PROBLEM TO SOLVE » Set down exactly the lines below between the line holding "## Blog Topics" and the line holding "In this project", inclusive; no other line belongs in the answer.

DATA TO PROCESS »
* * *
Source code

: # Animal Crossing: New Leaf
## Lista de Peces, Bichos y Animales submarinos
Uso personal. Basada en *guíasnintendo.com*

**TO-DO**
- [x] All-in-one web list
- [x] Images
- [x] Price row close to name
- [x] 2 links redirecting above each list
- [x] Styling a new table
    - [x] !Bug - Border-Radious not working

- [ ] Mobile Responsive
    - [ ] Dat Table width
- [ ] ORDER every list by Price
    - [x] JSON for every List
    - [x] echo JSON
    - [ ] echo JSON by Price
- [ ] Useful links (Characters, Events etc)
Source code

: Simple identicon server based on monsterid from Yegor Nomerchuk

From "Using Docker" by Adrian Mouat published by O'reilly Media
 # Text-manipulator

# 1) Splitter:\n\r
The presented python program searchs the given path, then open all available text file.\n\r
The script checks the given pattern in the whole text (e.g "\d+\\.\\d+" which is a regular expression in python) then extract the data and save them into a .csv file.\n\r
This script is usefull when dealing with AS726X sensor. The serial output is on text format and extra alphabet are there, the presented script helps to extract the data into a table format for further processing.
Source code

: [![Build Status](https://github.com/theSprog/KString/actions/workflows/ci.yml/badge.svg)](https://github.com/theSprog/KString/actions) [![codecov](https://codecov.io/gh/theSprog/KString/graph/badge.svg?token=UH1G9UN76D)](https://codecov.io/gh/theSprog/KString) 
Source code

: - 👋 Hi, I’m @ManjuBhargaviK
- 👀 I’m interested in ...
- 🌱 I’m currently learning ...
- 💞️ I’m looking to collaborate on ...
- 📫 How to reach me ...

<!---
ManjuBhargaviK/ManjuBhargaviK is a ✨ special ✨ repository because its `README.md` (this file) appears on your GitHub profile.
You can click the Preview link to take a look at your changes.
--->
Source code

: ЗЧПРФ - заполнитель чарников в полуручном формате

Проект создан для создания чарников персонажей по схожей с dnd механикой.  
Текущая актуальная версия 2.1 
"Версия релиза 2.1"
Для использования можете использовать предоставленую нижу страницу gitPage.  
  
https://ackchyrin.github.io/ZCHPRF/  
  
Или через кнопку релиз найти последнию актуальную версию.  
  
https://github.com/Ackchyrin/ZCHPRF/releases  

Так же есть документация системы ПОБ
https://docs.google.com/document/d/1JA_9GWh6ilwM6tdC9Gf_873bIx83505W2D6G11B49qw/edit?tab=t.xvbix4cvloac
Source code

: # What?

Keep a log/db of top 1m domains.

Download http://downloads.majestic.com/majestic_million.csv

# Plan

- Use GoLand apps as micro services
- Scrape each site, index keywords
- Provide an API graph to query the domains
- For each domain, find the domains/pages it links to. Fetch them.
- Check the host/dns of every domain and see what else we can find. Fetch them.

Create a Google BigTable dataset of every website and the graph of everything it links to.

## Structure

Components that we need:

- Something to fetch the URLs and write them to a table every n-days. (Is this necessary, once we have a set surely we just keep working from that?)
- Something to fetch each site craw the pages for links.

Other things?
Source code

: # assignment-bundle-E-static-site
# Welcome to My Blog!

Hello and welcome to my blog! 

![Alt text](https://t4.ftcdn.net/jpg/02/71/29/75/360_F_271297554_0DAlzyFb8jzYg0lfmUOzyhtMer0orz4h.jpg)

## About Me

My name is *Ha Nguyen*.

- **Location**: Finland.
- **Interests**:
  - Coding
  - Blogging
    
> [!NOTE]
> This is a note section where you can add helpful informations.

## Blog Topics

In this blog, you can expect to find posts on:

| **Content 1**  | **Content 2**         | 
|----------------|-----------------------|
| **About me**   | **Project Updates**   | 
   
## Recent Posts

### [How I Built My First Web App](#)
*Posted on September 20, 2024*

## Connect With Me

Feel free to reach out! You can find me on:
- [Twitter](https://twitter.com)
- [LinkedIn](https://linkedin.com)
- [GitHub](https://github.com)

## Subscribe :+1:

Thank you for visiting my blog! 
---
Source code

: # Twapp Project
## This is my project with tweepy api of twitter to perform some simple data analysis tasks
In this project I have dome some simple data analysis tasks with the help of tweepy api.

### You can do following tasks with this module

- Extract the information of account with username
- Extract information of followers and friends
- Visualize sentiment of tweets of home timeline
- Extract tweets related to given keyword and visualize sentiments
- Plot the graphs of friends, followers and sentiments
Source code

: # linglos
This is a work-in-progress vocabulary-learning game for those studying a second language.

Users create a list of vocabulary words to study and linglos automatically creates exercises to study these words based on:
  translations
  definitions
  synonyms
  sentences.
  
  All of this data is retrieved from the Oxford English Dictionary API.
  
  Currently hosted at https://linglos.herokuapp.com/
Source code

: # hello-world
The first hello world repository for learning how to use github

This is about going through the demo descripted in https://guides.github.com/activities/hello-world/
* * *
RESULT OF THIS EXERCISE »
## Blog Topics

In this blog, you can expect to find posts on:

| **Content 1**  | **Content 2**         | 
|----------------|-----------------------|
| **About me**   | **Project Updates**   | 
   
## Recent Posts

### [How I Built My First Web App](#)
*Posted on September 20, 2024*

## Connect With Me

Feel free to reach out! You can find me on:
- [Twitter](https://twitter.com)
- [LinkedIn](https://linkedin.com)
- [GitHub](https://github.com)

## Subscribe :+1:

Thank you for visiting my blog! 
---
Source code

: # Twapp Project
## This is my project with tweepy api of twitter to perform some simple data analysis tasks
In this project I have dome some simple data analysis tasks with the help of tweepy api.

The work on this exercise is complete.